◆ Dataset excerpts ◆
☆ ☆ ☆
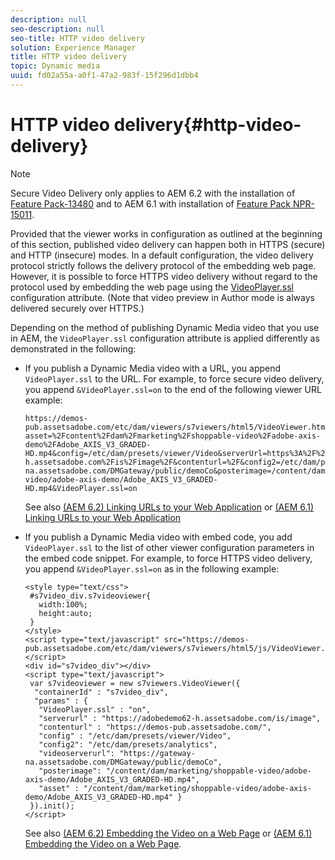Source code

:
 ```yaml
---
description: null
seo-description: null
seo-title: HTTP video delivery
solution: Experience Manager
title: HTTP video delivery
topic: Dynamic media
uuid: fd02a55a-a0f1-47a2-983f-15f296d1dbb4
---
```


# HTTP video delivery{#http-video-delivery}

>[!NOTE]
>
>Secure Video Delivery only applies to AEM 6.2 with the installation of [Feature Pack-13480](https://www.adobeaemcloud.com/content/marketplace/marketplaceProxy.html?packagePath=/content/companies/public/adobe/packages/cq620/featurepack/cq-6.2.0-featurepack-13480) and to AEM 6.1 with installation of [Feature Pack NPR-15011](https://www.adobeaemcloud.com/content/marketplace/marketplaceProxy.html?packagePath=/content/companies/public/adobe/packages/cq610/featurepack/cq-6.1.0-featurepack-15011).

Provided that the viewer works in configuration as outlined at the beginning of this section, published video delivery can happen both in HTTPS (secure) and HTTP (insecure) modes. In a default configuration, the video delivery protocol strictly follows the delivery protocol of the embedding web page. However, it is possible to force HTTPS video delivery without regard to the protocol used by embedding the web page using the [VideoPlayer.ssl](../../c-html5-s7-aem-asset-viewers/c-html5-mixedmedia-viewer-about/r-html5-mixedmedia-viewer-config-attrib/r-html5-mixedmedia-viewer-config-attrib-videoplayer-ssl.md#reference-df0a29aa8a584cebaaa1c7bb6fab362e) configuration attribute. (Note that video preview in Author mode is always delivered securely over HTTPS.)

Depending on the method of publishing Dynamic Media video that you use in AEM, the `VideoPlayer.ssl` configuration attribute is applied differently as demonstrated in the following:

* If you publish a Dynamic Media video with a URL, you append `VideoPlayer.ssl` to the URL. For example, to force secure video delivery, you append `&VideoPlayer.ssl=on` to the end of the following viewer URL example:

  ```
  https://demos-pub.assetsadobe.com/etc/dam/viewers/s7viewers/html5/VideoViewer.html?asset=%2Fcontent%2Fdam%2Fmarketing%2Fshoppable-video%2Fadobe-axis-demo%2FAdobe_AXIS_V3_GRADED-HD.mp4&config=/etc/dam/presets/viewer/Video&serverUrl=https%3A%2F%2Fadobedemo62-h.assetsadobe.com%2Fis%2Fimage%2F&contenturl=%2F&config2=/etc/dam/presets/analytics&videoserverurl=https://gateway-na.assetsadobe.com/DMGateway/public/demoCo&posterimage=/content/dam/marketing/shoppable-video/adobe-axis-demo/Adobe_AXIS_V3_GRADED-HD.mp4&VideoPlayer.ssl=on
  ```

  See also [(AEM 6.2) Linking URLs to your Web Application](https://docs.adobe.com/content/docs/en/aem/6-2/author/assets/dynamic-media/delivering-dynamic-media-assets/linking-urls-to-yourwebapplication.html) or [(AEM 6.1) Linking URLs to your Web Application](https://docs.adobe.com/content/docs/en/aem/6-1/author/assets/dynamic-media/delivering-dynamic-media-assets/linking-urls-to-yourwebapplication.html) 

* If you publish a Dynamic Media video with embed code, you add `VideoPlayer.ssl` to the list of other viewer configuration parameters in the embed code snippet. For example, to force HTTPS video delivery, you append `&VideoPlayer.ssl=on` as in the following example:

  ```
  <style type="text/css"> 
   #s7video_div.s7videoviewer{ 
     width:100%;  
     height:auto; 
   } 
  </style> 
  <script type="text/javascript" src="https://demos-pub.assetsadobe.com/etc/dam/viewers/s7viewers/html5/js/VideoViewer.js"></script> 
  <div id="s7video_div"></div> 
  <script type="text/javascript"> 
   var s7videoviewer = new s7viewers.VideoViewer({ 
    "containerId" : "s7video_div", 
    "params" : {  
     "VideoPlayer.ssl" : "on", 
     "serverurl" : "https://adobedemo62-h.assetsadobe.com/is/image", 
     "contenturl" : "https://demos-pub.assetsadobe.com/",  
     "config" : "/etc/dam/presets/viewer/Video", 
     "config2": "/etc/dam/presets/analytics", 
     "videoserverurl": "https://gateway-na.assetsadobe.com/DMGateway/public/demoCo", 
     "posterimage": "/content/dam/marketing/shoppable-video/adobe-axis-demo/Adobe_AXIS_V3_GRADED-HD.mp4", 
     "asset" : "/content/dam/marketing/shoppable-video/adobe-axis-demo/Adobe_AXIS_V3_GRADED-HD.mp4" } 
   }).init(); 
  </script>
  ```

  See also [(AEM 6.2) Embedding the Video on a Web Page](https://docs.adobe.com/content/docs/en/aem/6-2/author/assets/dynamic-media/delivering-dynamic-media-assets/embed-code.html) or [(AEM 6.1) Embedding the Video on a Web Page](https://docs.adobe.com/content/docs/en/aem/6-1/author/assets/dynamic-media/delivering-dynamic-media-assets/embed-code.html).

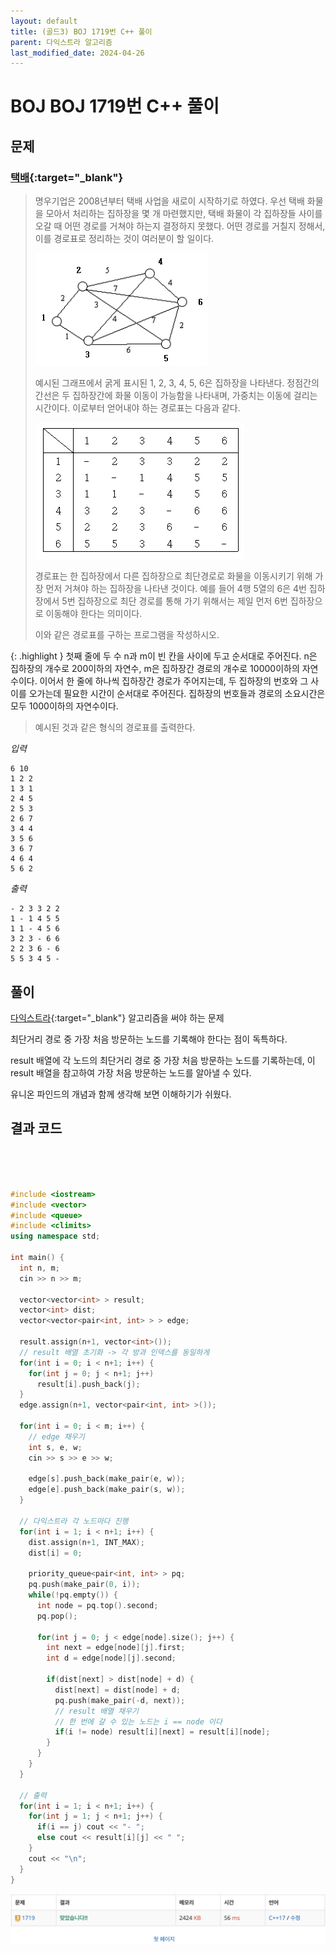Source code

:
 ```yaml
---
layout: default
title: (골드3) BOJ 1719번 C++ 풀이
parent: 다익스트라 알고리즘
last_modified_date: 2024-04-26
---
```


# BOJ BOJ 1719번 C++ 풀이

## 문제

### [택배](https://www.acmicpc.net/problem/1719){:target="_blank"}

> 명우기업은 2008년부터 택배 사업을 새로이 시작하기로 하였다. 우선 택배 화물을 모아서 처리하는 집하장을 몇 개 마련했지만, 택배 화물이 각 집하장들 사이를 오갈 때 어떤 경로를 거쳐야 하는지 결정하지 못했다. 어떤 경로를 거칠지 정해서, 이를 경로표로 정리하는 것이 여러분이 할 일이다.
>
> ![](/attachment/2024/04/28/taekbae01.png)
>
> 예시된 그래프에서 굵게 표시된 1, 2, 3, 4, 5, 6은 집하장을 나타낸다. 정점간의 간선은 두 집하장간에 화물 이동이 가능함을 나타내며, 가중치는 이동에 걸리는 시간이다. 이로부터 얻어내야 하는 경로표는 다음과 같다.
>
> ![](/attachment/2024/04/28/taekbae02.png)
>
> 경로표는 한 집하장에서 다른 집하장으로 최단경로로 화물을 이동시키기 위해 가장 먼저 거쳐야 하는 집하장을 나타낸 것이다. 예를 들어 4행 5열의 6은 4번 집하장에서 5번 집하장으로 최단 경로를 통해 가기 위해서는 제일 먼저 6번 집하장으로 이동해야 한다는 의미이다.
>
> 이와 같은 경로표를 구하는 프로그램을 작성하시오.

{: .highlight }
첫째 줄에 두 수 n과 m이 빈 칸을 사이에 두고 순서대로 주어진다. n은 집하장의 개수로 200이하의 자연수, m은 집하장간 경로의 개수로 10000이하의 자연수이다. 이어서 한 줄에 하나씩 집하장간 경로가 주어지는데, 두 집하장의 번호와 그 사이를 오가는데 필요한 시간이 순서대로 주어진다. 집하장의 번호들과 경로의 소요시간은 모두 1000이하의 자연수이다.

> 예시된 것과 같은 형식의 경로표를 출력한다.

*입력*

```
6 10
1 2 2
1 3 1
2 4 5
2 5 3
2 6 7
3 4 4
3 5 6
3 6 7
4 6 4
5 6 2
```

*출력*

```
- 2 3 3 2 2
1 - 1 4 5 5
1 1 - 4 5 6
3 2 3 - 6 6
2 2 3 6 - 6
5 5 3 4 5 -
```

## 풀이

[다익스트라](/algorithm/note/2024-04-23-dijkstra){:target="_blank"} 알고리즘을 써야 하는 문제

최단거리 경로 중 가장 처음 방문하는 노드를 기록해야 한다는 점이 독특하다.

result 배열에 각 노드의 최단거리 경로 중 가장 처음 방문하는 노드를 기록하는데, 이 result 배열을 참고하여 가장 처음 방문하는 노드를 알아낼 수 있다.

유니온 파인드의 개념과 함께 생각해 보면 이해하기가 쉬웠다.

## 결과 코드

<br/>

<br/>

<br/>

```cpp
#include <iostream>
#include <vector>
#include <queue>
#include <climits>
using namespace std;

int main() {
  int n, m;
  cin >> n >> m;

  vector<vector<int> > result;
  vector<int> dist;
  vector<vector<pair<int, int> > > edge;

  result.assign(n+1, vector<int>());
  // result 배열 초기화 -> 각 방과 인덱스를 동일하게
  for(int i = 0; i < n+1; i++) {
    for(int j = 0; j < n+1; j++)
      result[i].push_back(j);
  }
  edge.assign(n+1, vector<pair<int, int> >());

  for(int i = 0; i < m; i++) {
    // edge 채우기
    int s, e, w;
    cin >> s >> e >> w;

    edge[s].push_back(make_pair(e, w));
    edge[e].push_back(make_pair(s, w));
  }

  // 다익스트라 각 노드마다 진행
  for(int i = 1; i < n+1; i++) {
    dist.assign(n+1, INT_MAX);
    dist[i] = 0;

    priority_queue<pair<int, int> > pq;
    pq.push(make_pair(0, i));
    while(!pq.empty()) {
      int node = pq.top().second;
      pq.pop();

      for(int j = 0; j < edge[node].size(); j++) {
        int next = edge[node][j].first;
        int d = edge[node][j].second;

        if(dist[next] > dist[node] + d) {
          dist[next] = dist[node] + d;
          pq.push(make_pair(-d, next));
          // result 배열 채우기
          // 한 번에 갈 수 있는 노드는 i == node 이다
          if(i != node) result[i][next] = result[i][node];
        }
      }
    }
  }

  // 출력
  for(int i = 1; i < n+1; i++) {
    for(int j = 1; j < n+1; j++) {
      if(i == j) cout << "- ";
      else cout << result[i][j] << " ";
    }
    cout << "\n";
  }
}
```

![](/attachment/2024/04/28/boj1719.png)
☆ ☆ ☆
◆ Requirement ◆
Give back exactly the lines from the top of the records to the line containing "Depending on the", both included, and no pictures.

◆ Task solution ◆
Source code

:
 ```yaml
---
description: null
seo-description: null
seo-title: HTTP video delivery
solution: Experience Manager
title: HTTP video delivery
topic: Dynamic media
uuid: fd02a55a-a0f1-47a2-983f-15f296d1dbb4
---
```


# HTTP video delivery{#http-video-delivery}

>[!NOTE]
>
>Secure Video Delivery only applies to AEM 6.2 with the installation of [Feature Pack-13480](https://www.adobeaemcloud.com/content/marketplace/marketplaceProxy.html?packagePath=/content/companies/public/adobe/packages/cq620/featurepack/cq-6.2.0-featurepack-13480) and to AEM 6.1 with installation of [Feature Pack NPR-15011](https://www.adobeaemcloud.com/content/marketplace/marketplaceProxy.html?packagePath=/content/companies/public/adobe/packages/cq610/featurepack/cq-6.1.0-featurepack-15011).

Provided that the viewer works in configuration as outlined at the beginning of this section, published video delivery can happen both in HTTPS (secure) and HTTP (insecure) modes. In a default configuration, the video delivery protocol strictly follows the delivery protocol of the embedding web page. However, it is possible to force HTTPS video delivery without regard to the protocol used by embedding the web page using the [VideoPlayer.ssl](../../c-html5-s7-aem-asset-viewers/c-html5-mixedmedia-viewer-about/r-html5-mixedmedia-viewer-config-attrib/r-html5-mixedmedia-viewer-config-attrib-videoplayer-ssl.md#reference-df0a29aa8a584cebaaa1c7bb6fab362e) configuration attribute. (Note that video preview in Author mode is always delivered securely over HTTPS.)

Depending on the method of publishing Dynamic Media video that you use in AEM, the `VideoPlayer.ssl` configuration attribute is applied differently as demonstrated in the following:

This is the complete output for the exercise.